I first met Jacqueline Jackson many decades ago at the Chicago Urban League’s Golden Fellowship Event at the Conrad Hilton Hotel. Both of us, in our early twenties, had ducked into the ladies’ room to touch up our lipstick. We got into a conversation about children. We each had one child and she told me that she planned to have four more. Our paths have crossed often since then, most recently both of us promising to purchase each other’s books.
Jacqueline Jackson is known to many as the wife of Reverend Jesse L. Jackson, Sr. and the First Lady of Operation Breadbasket, Rainbow PUSH coalition and the 1988 DNC. She is known in her own right as an author and speaker and true to her plan, she has raised five wonderfully successful children. But what a lot of people may not know about Jacqueline Jackson is that she is a leader and activist advocating for justice throughout the world.
Those who attend PUSH regularly may recall Reverend Jackson from time to time speaking of how his wife has hosted many dignitaries throughout the years in their home and how she has traveled with him on diplomatic missions to many foreign countries. Yet she has also taken on many foreign missions on her own; Jacqueline Jackson was one of the first, if not the first, African American women to become directly involved in trying to eliminate America’s “no talk” policy toward the Palestinian people. She led delegations of women to Palestine who, as a result, began to discuss the issues on radio talk shows and began to reach out to the Arab community. In many ways that delegation was instrumental in putting the kind of pressure on our government that ultimately ended the no-talk policy. She even urged Andrew Young, who was then America’s United Nations Ambassador, to take a firm position on the issue. Ambassador Young stood up for the cause, and following Jacqueline Jackson’s lead, he met with Yasir Arafat, which led to his resignation.
In 2001, Jackson was arrested at Camp Garcia Vieques in Vieques, Puerto Rico with nine other activists for misdemeanor trespassing while protesting the United States Navy’s bombing tests in the area. She was soon released after she began organizing the women in jail.
Jacqueline also became involved in Ethiopia’s famine. A famine which caused a lot of starvation and loss of a lot of lives.
She took a delegation of women to Ethiopia and those women subsequently appeared on radio talk shows to bring the starvation that was taking place in Ethiopia to the attention of the American public. They also went to the Department of Agriculture to pressure that department’s leadership into releasing food for people who were enduring the drought.
Throughout the years, Jacqueline has been involved, whether it was in South Africa taking a stand against Apartheid, or protesting the atrocities that were committed in El Salvador during the eighties or bringing America to place pressure on the Sandinista government under Daniel Ortega in Nicaragua, she never hesitated to speak up if she felt America was taking unfair advantage of people.
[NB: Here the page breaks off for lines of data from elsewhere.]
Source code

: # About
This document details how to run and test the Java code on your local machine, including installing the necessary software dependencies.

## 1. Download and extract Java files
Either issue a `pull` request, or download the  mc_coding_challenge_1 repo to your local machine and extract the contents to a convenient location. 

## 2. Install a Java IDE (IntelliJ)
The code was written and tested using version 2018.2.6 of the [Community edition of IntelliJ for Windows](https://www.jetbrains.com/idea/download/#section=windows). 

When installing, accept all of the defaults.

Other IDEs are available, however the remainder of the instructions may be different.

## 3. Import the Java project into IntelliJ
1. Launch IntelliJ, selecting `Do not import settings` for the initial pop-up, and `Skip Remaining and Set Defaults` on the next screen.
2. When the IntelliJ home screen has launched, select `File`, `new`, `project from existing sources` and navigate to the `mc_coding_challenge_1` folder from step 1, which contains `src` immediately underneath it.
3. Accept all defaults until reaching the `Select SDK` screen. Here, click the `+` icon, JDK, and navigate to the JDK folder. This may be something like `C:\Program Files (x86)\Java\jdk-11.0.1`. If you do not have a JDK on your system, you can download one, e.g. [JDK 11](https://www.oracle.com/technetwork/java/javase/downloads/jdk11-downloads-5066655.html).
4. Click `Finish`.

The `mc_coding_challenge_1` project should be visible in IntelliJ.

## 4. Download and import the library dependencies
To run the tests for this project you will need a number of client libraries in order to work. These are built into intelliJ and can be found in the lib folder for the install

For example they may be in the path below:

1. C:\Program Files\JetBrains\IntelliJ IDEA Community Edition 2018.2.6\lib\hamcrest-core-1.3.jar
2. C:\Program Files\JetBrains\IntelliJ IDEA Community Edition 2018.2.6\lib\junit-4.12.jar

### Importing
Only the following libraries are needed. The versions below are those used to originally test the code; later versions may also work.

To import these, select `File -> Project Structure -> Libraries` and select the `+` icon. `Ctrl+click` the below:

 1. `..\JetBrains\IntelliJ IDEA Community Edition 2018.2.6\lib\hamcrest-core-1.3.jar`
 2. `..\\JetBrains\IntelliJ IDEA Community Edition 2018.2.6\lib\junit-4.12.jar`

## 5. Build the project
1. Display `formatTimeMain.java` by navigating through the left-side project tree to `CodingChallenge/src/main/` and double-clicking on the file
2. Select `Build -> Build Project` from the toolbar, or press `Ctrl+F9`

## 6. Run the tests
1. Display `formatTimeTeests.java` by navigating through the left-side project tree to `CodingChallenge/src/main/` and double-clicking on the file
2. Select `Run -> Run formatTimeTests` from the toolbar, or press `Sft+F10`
She has stated that “It’s because of our tax dollars that we are in a position to prevent them from invading people, and from allowing people to starve, or demanding that they eliminate unfair policies.”
For a very long time, Mrs. Jackson has protested America’s embargos and restrictions on Cuba. She once stated that “It’s such a small country I don’t see where it can threaten the hundreds of million people living in the United States.”
Jacqueline Jackson feels that it’s all part of her lifetime commitment to teach America to be a good neighbor and to be sensitive to others, whether it’s Cuba, Haiti, Puerto Rico or Jamaica, Years ago, she spoke about the sanctions that the United States has placed on Venezuela, which over the years has caused the country to become literally unlivable. She rightly predicted those many years ago that as Venezuelans flee the squalor and resultant violence and come to the United States, our cities would soon be experiencing a migrant disaster.
Jacqueline Jackson continues to fight for the civil rights, freedom and equality, of all people throughout the nation and the world.